Aim of the exercise: In the entries below, print exactly the lines from the first through the one with "# Entities and Labeling", both included, and none of the pictures.

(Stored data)
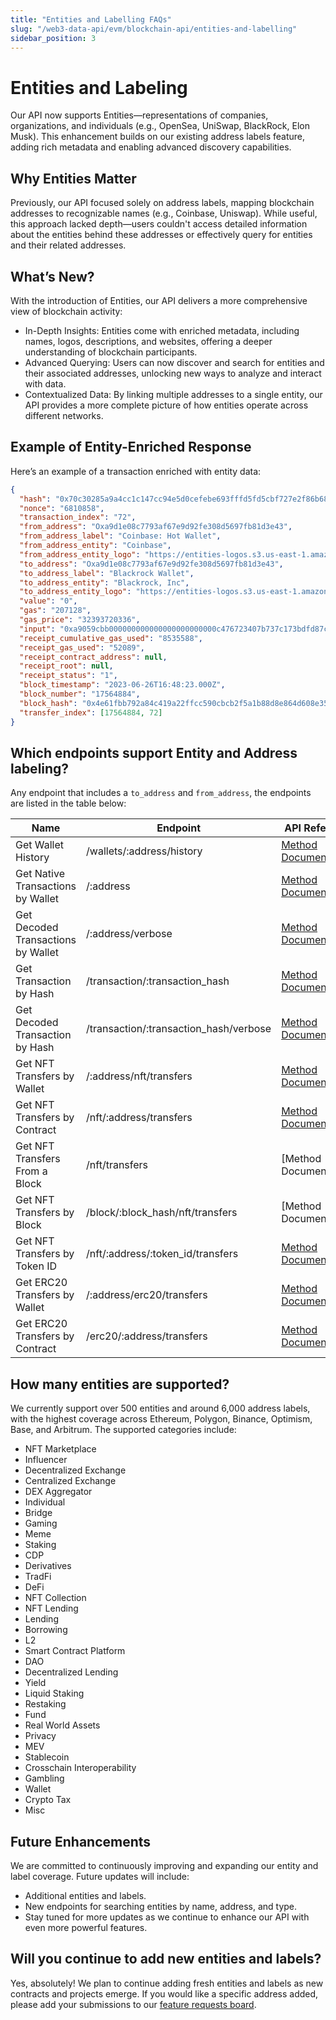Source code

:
 ```yaml
---
title: "Entities and Labelling FAQs"
slug: "/web3-data-api/evm/blockchain-api/entities-and-labelling"
sidebar_position: 3
---
```



# Entities and Labeling

Our API now supports Entities—representations of companies, organizations, and individuals (e.g., OpenSea, UniSwap, BlackRock, Elon Musk). This enhancement builds on our existing address labels feature, adding rich metadata and enabling advanced discovery capabilities.

## Why Entities Matter

Previously, our API focused solely on address labels, mapping blockchain addresses to recognizable names (e.g., Coinbase, Uniswap). While useful, this approach lacked depth—users couldn't access detailed information about the entities behind these addresses or effectively query for entities and their related addresses.

## What’s New?

With the introduction of Entities, our API delivers a more comprehensive view of blockchain activity:

- In-Depth Insights: Entities come with enriched metadata, including names, logos, descriptions, and websites, offering a deeper understanding of blockchain participants.
- Advanced Querying: Users can now discover and search for entities and their associated addresses, unlocking new ways to analyze and interact with data.
- Contextualized Data: By linking multiple addresses to a single entity, our API provides a more complete picture of how entities operate across different networks.

## Example of Entity-Enriched Response

Here’s an example of a transaction enriched with entity data:

```json
{
  "hash": "0x70c30285a9a4cc1c147cc94e5d0cefebe693fffd5fd5cbf727e2f86b6829d71b",
  "nonce": "6810858",
  "transaction_index": "72",
  "from_address": "Oxa9d1e08c7793af67e9d92fe308d5697fb81d3e43",
  "from_address_label": "Coinbase: Hot Wallet",
  "from_address_entity": "Coinbase",
  "from_address_entity_logo": "https://entities-logos.s3.us-east-1.amazonaws.com/coinbase.png",
  "to_address": "Oxa9d1e08c7793af67e9d92fe308d5697fb81d3e43",
  "to_address_label": "Blackrock Wallet",
  "to_address_entity": "Blackrock, Inc",
  "to_address_entity_logo": "https://entities-logos.s3.us-east-1.amazonaws.com/blackrock.png",
  "value": "0",
  "gas": "207128",
  "gas_price": "32393720336",
  "input": "0xa9059cbb000000000000000000000000c476723407b737c173bdfd87c7abc80f6856e6320000000000000000000000000000000000000000000000008533e3870aec3000",
  "receipt_cumulative_gas_used": "8535588",
  "receipt_gas_used": "52089",
  "receipt_contract_address": null,
  "receipt_root": null,
  "receipt_status": "1",
  "block_timestamp": "2023-06-26T16:48:23.000Z",
  "block_number": "17564884",
  "block_hash": "0x4e61fbb792a84c419a22ffcc590cbcb2f5a1b88d8e864d608e3544a3594c0e69",
  "transfer_index": [17564884, 72]
}
```

## Which endpoints support Entity and Address labeling?

Any endpoint that includes a `to_address` and `from_address`, the endpoints are listed in the table below:

| Name                               | Endpoint                               | API Reference                                                                       |
| ---------------------------------- | -------------------------------------- | ----------------------------------------------------------------------------------- |
| Get Wallet History                 | /wallets/:address/history              | [Method Documentation](/web3-data-api/evm/reference/wallet-api/get-wallet-history)  |
| Get Native Transactions by Wallet  | /:address                              | [Method Documentation](/web3-data-api/evm/reference/get-wallet-transactions)        |
| Get Decoded Transactions by Wallet | /:address/verbose                      | [Method Documentation](/web3-data-api/evm/reference/get-decoded-wallet-transaction) |
| Get Transaction by Hash            | /transaction/:transaction_hash         | [Method Documentation](/web3-data-api/evm/reference/get-transaction)                |
| Get Decoded Transaction by Hash    | /transaction/:transaction_hash/verbose | [Method Documentation](/web3-data-api/evm/reference/get-decoded-transaction)        |
| Get NFT Transfers by Wallet        | /:address/nft/transfers                | [Method Documentation](/web3-data-api/evm/reference/get-wallet-nft-transfers)       |
| Get NFT Transfers by Contract      | /nft/:address/transfers                | [Method Documentation](/web3-data-api/evm/reference/get-nft-contract-transfers)     |
| Get NFT Transfers From a Block     | /nft/transfers                         | [Method Documentation]                                                              |
| Get NFT Transfers by Block         | /block/:block_hash/nft/transfers       | [Method Documentation]                                                              |
| Get NFT Transfers by Token ID      | /nft/:address/:token_id/transfers      | [Method Documentation](/web3-data-api/evm/reference/get-nft-transfers)              |
| Get ERC20 Transfers by Wallet      | /:address/erc20/transfers              | [Method Documentation](/web3-data-api/evm/reference/get-wallet-token-transfers)     |
| Get ERC20 Transfers by Contract    | /erc20/:address/transfers              | [Method Documentation](/web3-data-api/evm/reference/get-token-transfers)            |

## How many entities are supported?

We currently support over 500 entities and around 6,000 address labels, with the highest coverage across Ethereum, Polygon, Binance, Optimism, Base, and Arbitrum. The supported categories include:

- NFT Marketplace
- Influencer
- Decentralized Exchange
- Centralized Exchange
- DEX Aggregator
- Individual
- Bridge
- Gaming
- Meme
- Staking
- CDP
- Derivatives
- TradFi
- DeFi
- NFT Collection
- NFT Lending
- Lending
- Borrowing
- L2
- Smart Contract Platform
- DAO
- Decentralized Lending
- Yield
- Liquid Staking
- Restaking
- Fund
- Real World Assets
- Privacy
- MEV
- Stablecoin
- Crosschain Interoperability
- Gambling
- Wallet
- Crypto Tax
- Misc

## Future Enhancements

We are committed to continuously improving and expanding our entity and label coverage. Future updates will include:

- Additional entities and labels.
- New endpoints for searching entities by name, address, and type.
- Stay tuned for more updates as we continue to enhance our API with even more powerful features.

## Will you continue to add new entities and labels?

Yes, absolutely! We plan to continue adding fresh entities and labels as new contracts and projects emerge. If you would like a specific address added, please add your submissions to our [feature requests board](https://roadmap.moralis.io/b/feature-requests/).
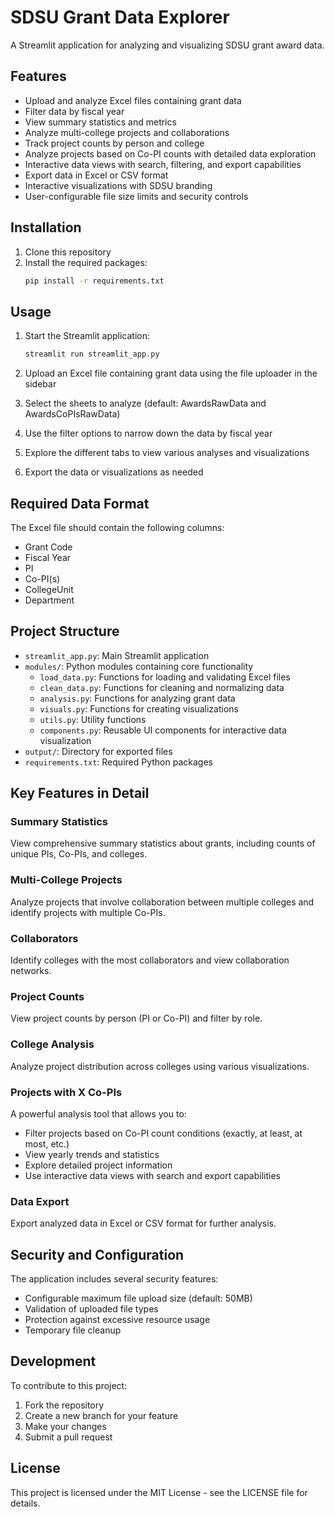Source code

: # SDSU Grant Data Explorer

A Streamlit application for analyzing and visualizing SDSU grant award data.

## Features

- Upload and analyze Excel files containing grant data
- Filter data by fiscal year
- View summary statistics and metrics
- Analyze multi-college projects and collaborations
- Track project counts by person and college
- Analyze projects based on Co-PI counts with detailed data exploration
- Interactive data views with search, filtering, and export capabilities
- Export data in Excel or CSV format
- Interactive visualizations with SDSU branding
- User-configurable file size limits and security controls

## Installation

1. Clone this repository
2. Install the required packages:
   ```bash
   pip install -r requirements.txt
   ```

## Usage

1. Start the Streamlit application:
   ```bash
   streamlit run streamlit_app.py
   ```

2. Upload an Excel file containing grant data using the file uploader in the sidebar
3. Select the sheets to analyze (default: AwardsRawData and AwardsCoPIsRawData)
4. Use the filter options to narrow down the data by fiscal year
5. Explore the different tabs to view various analyses and visualizations
6. Export the data or visualizations as needed

## Required Data Format

The Excel file should contain the following columns:
- Grant Code
- Fiscal Year
- PI
- Co-PI(s)
- CollegeUnit
- Department

## Project Structure

- `streamlit_app.py`: Main Streamlit application
- `modules/`: Python modules containing core functionality
  - `load_data.py`: Functions for loading and validating Excel files
  - `clean_data.py`: Functions for cleaning and normalizing data
  - `analysis.py`: Functions for analyzing grant data
  - `visuals.py`: Functions for creating visualizations
  - `utils.py`: Utility functions
  - `components.py`: Reusable UI components for interactive data visualization
- `output/`: Directory for exported files
- `requirements.txt`: Required Python packages

## Key Features in Detail

### Summary Statistics
View comprehensive summary statistics about grants, including counts of unique PIs, Co-PIs, and colleges.

### Multi-College Projects
Analyze projects that involve collaboration between multiple colleges and identify projects with multiple Co-PIs.

### Collaborators
Identify colleges with the most collaborators and view collaboration networks.

### Project Counts
View project counts by person (PI or Co-PI) and filter by role.

### College Analysis
Analyze project distribution across colleges using various visualizations.

### Projects with X Co-PIs
A powerful analysis tool that allows you to:
- Filter projects based on Co-PI count conditions (exactly, at least, at most, etc.)
- View yearly trends and statistics
- Explore detailed project information
- Use interactive data views with search and export capabilities

### Data Export
Export analyzed data in Excel or CSV format for further analysis.

## Security and Configuration

The application includes several security features:
- Configurable maximum file upload size (default: 50MB)
- Validation of uploaded file types
- Protection against excessive resource usage
- Temporary file cleanup

## Development

To contribute to this project:

1. Fork the repository
2. Create a new branch for your feature
3. Make your changes
4. Submit a pull request

## License

This project is licensed under the MIT License - see the LICENSE file for details. 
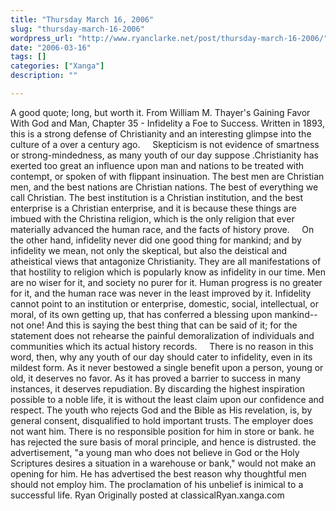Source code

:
 ```yaml
---
title: "Thursday March 16, 2006"
slug: "thursday-march-16-2006"
wordpress_url: "http://www.ryanclarke.net/post/thursday-march-16-2006/"
date: "2006-03-16"
tags: []
categories: ["Xanga"]
description: ""

---
```


A good quote; long, but worth it.
From William M. Thayer's Gaining Favor With God and Man, Chapter 35 - Infidelity a Foe to Success. Written in 1893, this is a strong defense of Christianity and an interesting glimpse into the culture of a over a century ago.
    Skepticism is not evidence of smartness or strong-mindedness, as many youth of our day suppose .Christianity has exerted too great an influence upon man and nations to be treated with contempt, or spoken of with flippant insinuation. The best men are Christian men, and the best nations are Christian nations. The best of everything we call Christian. The best institution is a Christian institution, and the best enterprise is a Christian enterprise, and it is because these things are imbued with the Christina religion, which is the only religion that ever materially advanced the human race, and the facts of history prove.
    On the other hand, infidelity never did one good thing for mankind; and by infidelity we mean, not only the skeptical, but also the deistical and atheistical views that antagonize Christianity. They are all manifestations of that hostility to religion which is popularly know as infidelity in our time. Men are no wiser for it, and society no purer for it. Human progress is no greater for it, and the human race was never in the least improved by it. Infidelity cannot point to an institution or enterprise, domestic, social, intellectual, or moral, of its own getting up, that has conferred a blessing upon mankind--not one! And this is saying the best thing that can be said of it; for the statement does not rehearse the painful demoralization of individuals and communities which its actual history records.
    There is no reason in this word, then, why any youth of our day should cater to infidelity, even in its mildest form. As it never bestowed a single benefit upon a person, young or old, it deserves no favor. As it has proved a barrier to success in many instances, it deserves repudiation. By discarding the highest inspiration possible to a noble life, it is without the least claim upon our confidence and respect. The youth who rejects God and the Bible as His revelation, is, by general consent, disqualified to hold important trusts. The employer does not want him. There is no responsible position for him in store or bank. he has rejected the sure basis of moral principle, and hence is distrusted. the advertisement, "a young man who does not believe in God or the Holy Scriptures desires a situation in a warehouse or bank," would not make an opening for him. He has advertised the best reason why thoughtful men should not employ him. The proclamation of his unbelief is inimical to a successful life.
Ryan
Originally posted at classicalRyan.xanga.com
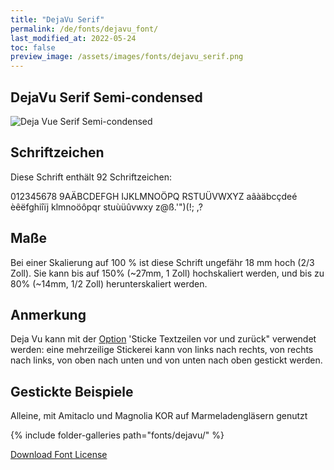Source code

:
 ```yaml
---
title: "DejaVu Serif"
permalink: /de/fonts/dejavu_font/
last_modified_at: 2022-05-24
toc: false
preview_image: /assets/images/fonts/dejavu_serif.png
---
```

## DejaVu Serif Semi-condensed

![Deja Vue Serif Semi-condensed](/assets/images/fonts/dejavu_serif.png)

## Schriftzeichen

Diese Schrift enthält 92 Schriftzeichen:

	
012345678
9AÄBCDEFGH
IJKLMNOÖPQ
RSTUÜVWXYZ
aâàäbcçdeé
èêëfghiîïj
klmnoöôpqr
stuùüûvwxy
z@ß.'")(!;
,?

## Maße

Bei einer Skalierung auf 100 % ist diese Schrift ungefähr 18 mm hoch (2/3 Zoll).
Sie kann bis auf 150% (~27mm, 1 Zoll) hochskaliert werden, und bis zu 80% (~14mm, 1/2 Zoll) herunterskaliert werden.


 
## Anmerkung

Deja Vu kann mit der [Option](https://inkstitch.org/de/docs/lettering/#optionen) 'Sticke Textzeilen vor und zurück" verwendet werden: eine mehrzeilige Stickerei kann von links nach rechts, von rechts nach links, von oben nach unten und von unten nach oben gestickt werden.

## Gestickte Beispiele

Alleine, mit Amitaclo und Magnolia KOR auf Marmeladengläsern genutzt

{% include folder-galleries path="fonts/dejavu/" %}


[Download Font License](https://github.com/inkstitch/inkstitch/tree/main/fonts/dejavufont/LICENSE)

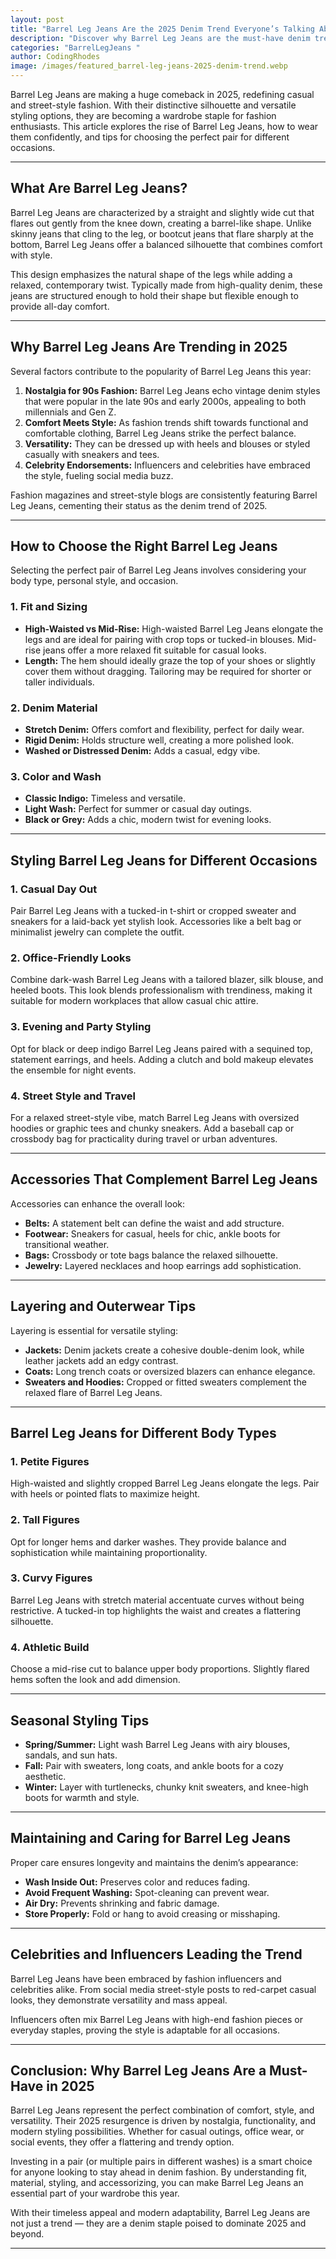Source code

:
 ```yaml
---
layout: post
title: "Barrel Leg Jeans Are the 2025 Denim Trend Everyone’s Talking About — Here’s How to Style Them"
description: "Discover why Barrel Leg Jeans are the must-have denim trend of 2025. Learn how to style them for every occasion, choose the right fit, and elevate your wardrobe with the latest fashion insights."
categories: "BarrelLegJeans "
author: CodingRhodes
image: /images/featured_barrel-leg-jeans-2025-denim-trend.webp
---
```


Barrel Leg Jeans are making a huge comeback in 2025, redefining casual and street-style fashion. With their distinctive silhouette and versatile styling options, they are becoming a wardrobe staple for fashion enthusiasts. This article explores the rise of Barrel Leg Jeans, how to wear them confidently, and tips for choosing the perfect pair for different occasions.

<ins class="adsbygoogle"
     style="display:block"
     data-ad-client="ca-pub-2784742237479601"
     data-ad-slot="3760872290"
     data-ad-format="auto"
     data-full-width-responsive="true"></ins>
<script>
     (adsbygoogle = window.adsbygoogle || []).push({});
</script>

---

## What Are Barrel Leg Jeans?

Barrel Leg Jeans are characterized by a straight and slightly wide cut that flares out gently from the knee down, creating a barrel-like shape. Unlike skinny jeans that cling to the leg, or bootcut jeans that flare sharply at the bottom, Barrel Leg Jeans offer a balanced silhouette that combines comfort with style.

This design emphasizes the natural shape of the legs while adding a relaxed, contemporary twist. Typically made from high-quality denim, these jeans are structured enough to hold their shape but flexible enough to provide all-day comfort.

---

## Why Barrel Leg Jeans Are Trending in 2025

Several factors contribute to the popularity of Barrel Leg Jeans this year:

1. **Nostalgia for 90s Fashion:** Barrel Leg Jeans echo vintage denim styles that were popular in the late 90s and early 2000s, appealing to both millennials and Gen Z.
2. **Comfort Meets Style:** As fashion trends shift towards functional and comfortable clothing, Barrel Leg Jeans strike the perfect balance.
3. **Versatility:** They can be dressed up with heels and blouses or styled casually with sneakers and tees.
4. **Celebrity Endorsements:** Influencers and celebrities have embraced the style, fueling social media buzz.

Fashion magazines and street-style blogs are consistently featuring Barrel Leg Jeans, cementing their status as the denim trend of 2025.

---

## How to Choose the Right Barrel Leg Jeans

<ins class="adsbygoogle"
     style="display:block"
     data-ad-client="ca-pub-2784742237479601"
     data-ad-slot="3760872290"
     data-ad-format="auto"
     data-full-width-responsive="true"></ins>
<script>
     (adsbygoogle = window.adsbygoogle || []).push({});
</script>

Selecting the perfect pair of Barrel Leg Jeans involves considering your body type, personal style, and occasion.

### 1. **Fit and Sizing**

* **High-Waisted vs Mid-Rise:** High-waisted Barrel Leg Jeans elongate the legs and are ideal for pairing with crop tops or tucked-in blouses. Mid-rise jeans offer a more relaxed fit suitable for casual looks.
* **Length:** The hem should ideally graze the top of your shoes or slightly cover them without dragging. Tailoring may be required for shorter or taller individuals.

### 2. **Denim Material**

* **Stretch Denim:** Offers comfort and flexibility, perfect for daily wear.
* **Rigid Denim:** Holds structure well, creating a more polished look.
* **Washed or Distressed Denim:** Adds a casual, edgy vibe.

### 3. **Color and Wash**

* **Classic Indigo:** Timeless and versatile.
* **Light Wash:** Perfect for summer or casual day outings.
* **Black or Grey:** Adds a chic, modern twist for evening looks.

---

## Styling Barrel Leg Jeans for Different Occasions

<ins class="adsbygoogle"
     style="display:block"
     data-ad-client="ca-pub-2784742237479601"
     data-ad-slot="3760872290"
     data-ad-format="auto"
     data-full-width-responsive="true"></ins>
<script>
     (adsbygoogle = window.adsbygoogle || []).push({});
</script>

### 1. **Casual Day Out**

Pair Barrel Leg Jeans with a tucked-in t-shirt or cropped sweater and sneakers for a laid-back yet stylish look. Accessories like a belt bag or minimalist jewelry can complete the outfit.

### 2. **Office-Friendly Looks**

Combine dark-wash Barrel Leg Jeans with a tailored blazer, silk blouse, and heeled boots. This look blends professionalism with trendiness, making it suitable for modern workplaces that allow casual chic attire.

### 3. **Evening and Party Styling**

Opt for black or deep indigo Barrel Leg Jeans paired with a sequined top, statement earrings, and heels. Adding a clutch and bold makeup elevates the ensemble for night events.

### 4. **Street Style and Travel**

For a relaxed street-style vibe, match Barrel Leg Jeans with oversized hoodies or graphic tees and chunky sneakers. Add a baseball cap or crossbody bag for practicality during travel or urban adventures.

---

## Accessories That Complement Barrel Leg Jeans

Accessories can enhance the overall look:

* **Belts:** A statement belt can define the waist and add structure.
* **Footwear:** Sneakers for casual, heels for chic, ankle boots for transitional weather.
* **Bags:** Crossbody or tote bags balance the relaxed silhouette.
* **Jewelry:** Layered necklaces and hoop earrings add sophistication.

<ins class="adsbygoogle"
     style="display:block"
     data-ad-client="ca-pub-2784742237479601"
     data-ad-slot="3760872290"
     data-ad-format="auto"
     data-full-width-responsive="true"></ins>
<script>
     (adsbygoogle = window.adsbygoogle || []).push({});
</script>

---

## Layering and Outerwear Tips

Layering is essential for versatile styling:

* **Jackets:** Denim jackets create a cohesive double-denim look, while leather jackets add an edgy contrast.
* **Coats:** Long trench coats or oversized blazers can enhance elegance.
* **Sweaters and Hoodies:** Cropped or fitted sweaters complement the relaxed flare of Barrel Leg Jeans.

---

## Barrel Leg Jeans for Different Body Types

### 1. **Petite Figures**

High-waisted and slightly cropped Barrel Leg Jeans elongate the legs. Pair with heels or pointed flats to maximize height.

### 2. **Tall Figures**

Opt for longer hems and darker washes. They provide balance and sophistication while maintaining proportionality.

### 3. **Curvy Figures**

Barrel Leg Jeans with stretch material accentuate curves without being restrictive. A tucked-in top highlights the waist and creates a flattering silhouette.

<ins class="adsbygoogle"
     style="display:block"
     data-ad-client="ca-pub-2784742237479601"
     data-ad-slot="3760872290"
     data-ad-format="auto"
     data-full-width-responsive="true"></ins>
<script>
     (adsbygoogle = window.adsbygoogle || []).push({});
</script>

### 4. **Athletic Build**

Choose a mid-rise cut to balance upper body proportions. Slightly flared hems soften the look and add dimension.

---

## Seasonal Styling Tips

* **Spring/Summer:** Light wash Barrel Leg Jeans with airy blouses, sandals, and sun hats.
* **Fall:** Pair with sweaters, long coats, and ankle boots for a cozy aesthetic.
* **Winter:** Layer with turtlenecks, chunky knit sweaters, and knee-high boots for warmth and style.

---

## Maintaining and Caring for Barrel Leg Jeans

Proper care ensures longevity and maintains the denim’s appearance:

* **Wash Inside Out:** Preserves color and reduces fading.
* **Avoid Frequent Washing:** Spot-cleaning can prevent wear.
* **Air Dry:** Prevents shrinking and fabric damage.
* **Store Properly:** Fold or hang to avoid creasing or misshaping.

---

## Celebrities and Influencers Leading the Trend

Barrel Leg Jeans have been embraced by fashion influencers and celebrities alike. From social media street-style posts to red-carpet casual looks, they demonstrate versatility and mass appeal.

<ins class="adsbygoogle"
     style="display:block"
     data-ad-client="ca-pub-2784742237479601"
     data-ad-slot="3760872290"
     data-ad-format="auto"
     data-full-width-responsive="true"></ins>
<script>
     (adsbygoogle = window.adsbygoogle || []).push({});
</script>

Influencers often mix Barrel Leg Jeans with high-end fashion pieces or everyday staples, proving the style is adaptable for all occasions.

---

## Conclusion: Why Barrel Leg Jeans Are a Must-Have in 2025

Barrel Leg Jeans represent the perfect combination of comfort, style, and versatility. Their 2025 resurgence is driven by nostalgia, functionality, and modern styling possibilities. Whether for casual outings, office wear, or social events, they offer a flattering and trendy option.

Investing in a pair (or multiple pairs in different washes) is a smart choice for anyone looking to stay ahead in denim fashion. By understanding fit, material, styling, and accessorizing, you can make Barrel Leg Jeans an essential part of your wardrobe this year.

<ins class="adsbygoogle"
     style="display:block"
     data-ad-client="ca-pub-2784742237479601"
     data-ad-slot="3760872290"
     data-ad-format="auto"
     data-full-width-responsive="true"></ins>
<script>
     (adsbygoogle = window.adsbygoogle || []).push({});
</script>

With their timeless appeal and modern adaptability, Barrel Leg Jeans are not just a trend — they are a denim staple poised to dominate 2025 and beyond.

---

Solution for this problem:
Source code

:
 ```yaml
---
title: "Entities and Labelling FAQs"
slug: "/web3-data-api/evm/blockchain-api/entities-and-labelling"
sidebar_position: 3
---
```



# Entities and Labeling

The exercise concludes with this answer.